> Exercise objective: Output a character-exact copy of the data, images removed.

> Input data:
########################################

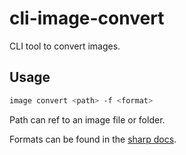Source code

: # cli-image-convert

CLI tool to convert images.

## Usage

```sh
image convert <path> -f <format> 
```

Path can ref to an image file or folder.

Formats can be found in the [sharp docs](https://sharp.pixelplumbing.com/api-output#toformat).
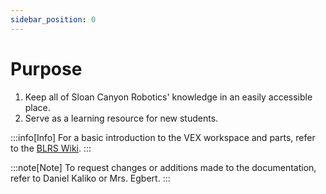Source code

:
 ```yaml
---
sidebar_position: 0
---
```


# Purpose

1. Keep all of Sloan Canyon Robotics' knowledge in an easily accessible place.
2. Serve as a learning resource for new students.

:::info[Info]
For a basic introduction to the VEX workspace and parts, refer to the [BLRS Wiki](https://wiki.purduesigbots.com/hardware/misc.-vex-parts-1).
:::

:::note[Note]
To request changes or additions made to the documentation, refer to Daniel Kaliko or Mrs. Egbert.
:::
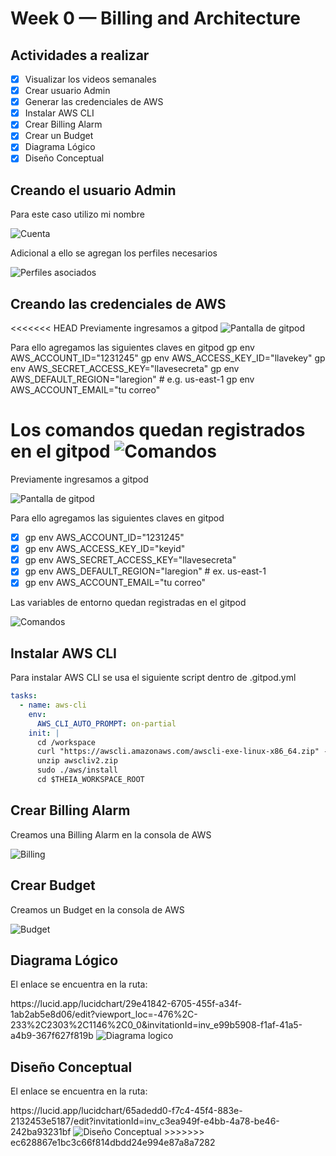 # Week 0 — Billing and Architecture

## Actividades a realizar
- [x] Visualizar los videos semanales
- [x] Crear usuario Admin
- [x] Generar las credenciales de AWS
- [x] Instalar AWS CLI
- [x] Crear Billing Alarm
- [x] Crear un Budget
- [x] Diagrama Lógico
- [x] Diseño Conceptual

## Creando el usuario Admin
<p>Para este caso utilizo mi nombre</p>
<image src="/images/user1.jpg" alt="Cuenta">
<p>Adicional a ello se agregan los perfiles necesarios</p>
<image src="/images/user2.jpg" alt="Perfiles asociados">

## Creando las credenciales de AWS

<<<<<<< HEAD
Previamente ingresamos a gitpod
<image src="/images/gitpod.jpg" alt="Pantalla de gitpod">

Para ello agregamos las siguientes claves en gitpod
gp env AWS_ACCOUNT_ID="1231245"
gp env AWS_ACCESS_KEY_ID="llavekey"
gp env AWS_SECRET_ACCESS_KEY="llavesecreta"
gp env AWS_DEFAULT_REGION="laregion" # e.g. us-east-1
gp env AWS_ACCOUNT_EMAIL="tu correo" 

Los comandos quedan registrados en el gitpod
<image src="/images/user-settings.jpg" alt="Comandos">
=======
<p>Previamente ingresamos a gitpod</p>
<image src="/images/gitpod.jpg" alt="Pantalla de gitpod">

<p>Para ello agregamos las siguientes claves en gitpod</p>

- [x] gp env AWS_ACCOUNT_ID="1231245"
- [x] gp env AWS_ACCESS_KEY_ID="keyid"
- [x] gp env AWS_SECRET_ACCESS_KEY="llavesecreta"
- [x] gp env AWS_DEFAULT_REGION="laregion" # ex. us-east-1
- [x] gp env AWS_ACCOUNT_EMAIL="tu correo" 

<p>Las variables de entorno quedan registradas en el gitpod</p>
<image src="/images/user-settings.jpg" alt="Comandos">

## Instalar AWS CLI

<p>Para instalar AWS CLI se usa el siguiente script dentro de .gitpod.yml</p>

```yml
tasks:
  - name: aws-cli
    env:
      AWS_CLI_AUTO_PROMPT: on-partial
    init: |
      cd /workspace
      curl "https://awscli.amazonaws.com/awscli-exe-linux-x86_64.zip" -o "awscliv2.zip"
      unzip awscliv2.zip
      sudo ./aws/install
      cd $THEIA_WORKSPACE_ROOT
```

## Crear Billing Alarm
<p>Creamos una Billing Alarm en la consola de AWS</p>
<image src="/images/billing.jpg" alt="Billing">

## Crear Budget
<p>Creamos un Budget en la consola de AWS</p>
<image src="/images/budget.jpg" alt="Budget">

## Diagrama Lógico
<p>El enlace se encuentra en la ruta:</p>
https://lucid.app/lucidchart/29e41842-6705-455f-a34f-1ab2ab5e8d06/edit?viewport_loc=-476%2C-233%2C2303%2C1146%2C0_0&invitationId=inv_e99b5908-f1af-41a5-a4b9-367f627f819b
<image src="/images/logical.jpeg" alt="Diagrama logico">

## Diseño Conceptual
<p>El enlace se encuentra en la ruta:</p>
https://lucid.app/lucidchart/65adedd0-f7c4-45f4-883e-2132453e5187/edit?invitationId=inv_c3ea949f-e4bb-4a78-be46-242ba93231bf
<image src="/images/conceptual.jpeg" alt="Diseño Conceptual">
>>>>>>> ec628867e1bc3c66f814dbdd24e994e87a8a7282
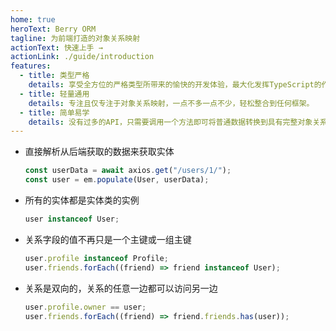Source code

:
 ```yaml
---
home: true
heroText: Berry ORM
tagline: 为前端打造的对象关系映射
actionText: 快速上手 →
actionLink: ./guide/introduction
features:
  - title: 类型严格
    details: 享受全方位的严格类型所带来的愉快的开发体验，最大化发挥TypeScript的作用。
  - title: 轻量通用
    details: 专注且仅专注于对象关系映射，一点不多一点不少，轻松整合到任何框架。
  - title: 简单易学
    details: 没有过多的API，只需要调用一个方法即可将普通数据转换到具有完整对象关系的实体，通过简单赋值即可更新对象关系。
---
```


- 直接解析从后端获取的数据来获取实体
  ```ts
  const userData = await axios.get("/users/1/");
  const user = em.populate(User, userData);
  ```
- 所有的实体都是实体类的实例
  ```ts
  user instanceof User;
  ```
- 关系字段的值不再只是一个主键或一组主键
  ```ts
  user.profile instanceof Profile;
  user.friends.forEach((friend) => friend instanceof User);
  ```
- 关系是双向的，关系的任意一边都可以访问另一边
  ```ts
  user.profile.owner == user;
  user.friends.forEach((friend) => friend.friends.has(user));
  ```

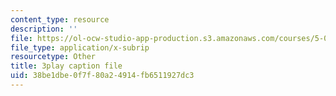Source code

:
 ```yaml
---
content_type: resource
description: ''
file: https://ol-ocw-studio-app-production.s3.amazonaws.com/courses/5-08j-biological-chemistry-ii-spring-2016/38be1dbe0f7f80a24914fb6511927dc3_0fm50-F9934.srt
file_type: application/x-subrip
resourcetype: Other
title: 3play caption file
uid: 38be1dbe-0f7f-80a2-4914-fb6511927dc3
---
```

########################################

> Solution:
Source code

: # cli-image-convert

CLI tool to convert images.

## Usage

```sh
image convert <path> -f <format> 
```

Path can ref to an image file or folder.

Formats can be found in the [sharp docs](https://sharp.pixelplumbing.com/api-output#toformat).
Source code

:
 ```yaml
---
sidebar_position: 0
---
```


# Purpose

1. Keep all of Sloan Canyon Robotics' knowledge in an easily accessible place.
2. Serve as a learning resource for new students.

:::info[Info]
For a basic introduction to the VEX workspace and parts, refer to the [BLRS Wiki](https://wiki.purduesigbots.com/hardware/misc.-vex-parts-1).
:::

:::note[Note]
To request changes or additions made to the documentation, refer to Daniel Kaliko or Mrs. Egbert.
:::
 # Week 0 — Billing and Architecture

## Actividades a realizar
- [x] Visualizar los videos semanales
- [x] Crear usuario Admin
- [x] Generar las credenciales de AWS
- [x] Instalar AWS CLI
- [x] Crear Billing Alarm
- [x] Crear un Budget
- [x] Diagrama Lógico
- [x] Diseño Conceptual

## Creando el usuario Admin
<p>Para este caso utilizo mi nombre</p>
<image src="/images/user1.jpg" alt="Cuenta">
<p>Adicional a ello se agregan los perfiles necesarios</p>
<image src="/images/user2.jpg" alt="Perfiles asociados">

## Creando las credenciales de AWS

<<<<<<< HEAD
Previamente ingresamos a gitpod
<image src="/images/gitpod.jpg" alt="Pantalla de gitpod">

Para ello agregamos las siguientes claves en gitpod
gp env AWS_ACCOUNT_ID="1231245"
gp env AWS_ACCESS_KEY_ID="llavekey"
gp env AWS_SECRET_ACCESS_KEY="llavesecreta"
gp env AWS_DEFAULT_REGION="laregion" # e.g. us-east-1
gp env AWS_ACCOUNT_EMAIL="tu correo" 

Los comandos quedan registrados en el gitpod
<image src="/images/user-settings.jpg" alt="Comandos">
=======
<p>Previamente ingresamos a gitpod</p>
<image src="/images/gitpod.jpg" alt="Pantalla de gitpod">

<p>Para ello agregamos las siguientes claves en gitpod</p>

- [x] gp env AWS_ACCOUNT_ID="1231245"
- [x] gp env AWS_ACCESS_KEY_ID="keyid"
- [x] gp env AWS_SECRET_ACCESS_KEY="llavesecreta"
- [x] gp env AWS_DEFAULT_REGION="laregion" # ex. us-east-1
- [x] gp env AWS_ACCOUNT_EMAIL="tu correo" 

<p>Las variables de entorno quedan registradas en el gitpod</p>
<image src="/images/user-settings.jpg" alt="Comandos">

## Instalar AWS CLI

<p>Para instalar AWS CLI se usa el siguiente script dentro de .gitpod.yml</p>

```yml
tasks:
  - name: aws-cli
    env:
      AWS_CLI_AUTO_PROMPT: on-partial
    init: |
      cd /workspace
      curl "https://awscli.amazonaws.com/awscli-exe-linux-x86_64.zip" -o "awscliv2.zip"
      unzip awscliv2.zip
      sudo ./aws/install
      cd $THEIA_WORKSPACE_ROOT
```

## Crear Billing Alarm
<p>Creamos una Billing Alarm en la consola de AWS</p>
<image src="/images/billing.jpg" alt="Billing">

## Crear Budget
<p>Creamos un Budget en la consola de AWS</p>
<image src="/images/budget.jpg" alt="Budget">

## Diagrama Lógico
<p>El enlace se encuentra en la ruta:</p>
https://lucid.app/lucidchart/29e41842-6705-455f-a34f-1ab2ab5e8d06/edit?viewport_loc=-476%2C-233%2C2303%2C1146%2C0_0&invitationId=inv_e99b5908-f1af-41a5-a4b9-367f627f819b
<image src="/images/logical.jpeg" alt="Diagrama logico">

## Diseño Conceptual
<p>El enlace se encuentra en la ruta:</p>
https://lucid.app/lucidchart/65adedd0-f7c4-45f4-883e-2132453e5187/edit?invitationId=inv_c3ea949f-e4bb-4a78-be46-242ba93231bf
<image src="/images/conceptual.jpeg" alt="Diseño Conceptual">
>>>>>>> ec628867e1bc3c66f814dbdd24e994e87a8a7282
Source code

:
 ```yaml
---
home: true
heroText: Berry ORM
tagline: 为前端打造的对象关系映射
actionText: 快速上手 →
actionLink: ./guide/introduction
features:
  - title: 类型严格
    details: 享受全方位的严格类型所带来的愉快的开发体验，最大化发挥TypeScript的作用。
  - title: 轻量通用
    details: 专注且仅专注于对象关系映射，一点不多一点不少，轻松整合到任何框架。
  - title: 简单易学
    details: 没有过多的API，只需要调用一个方法即可将普通数据转换到具有完整对象关系的实体，通过简单赋值即可更新对象关系。
---
```


- 直接解析从后端获取的数据来获取实体
  ```ts
  const userData = await axios.get("/users/1/");
  const user = em.populate(User, userData);
  ```
- 所有的实体都是实体类的实例
  ```ts
  user instanceof User;
  ```
- 关系字段的值不再只是一个主键或一组主键
  ```ts
  user.profile instanceof Profile;
  user.friends.forEach((friend) => friend instanceof User);
  ```
- 关系是双向的，关系的任意一边都可以访问另一边
  ```ts
  user.profile.owner == user;
  user.friends.forEach((friend) => friend.friends.has(user));
  ```

Source code

:
 ```yaml
---
content_type: resource
description: ''
file: https://ol-ocw-studio-app-production.s3.amazonaws.com/courses/5-08j-biological-chemistry-ii-spring-2016/38be1dbe0f7f80a24914fb6511927dc3_0fm50-F9934.srt
file_type: application/x-subrip
resourcetype: Other
title: 3play caption file
uid: 38be1dbe-0f7f-80a2-4914-fb6511927dc3
---
```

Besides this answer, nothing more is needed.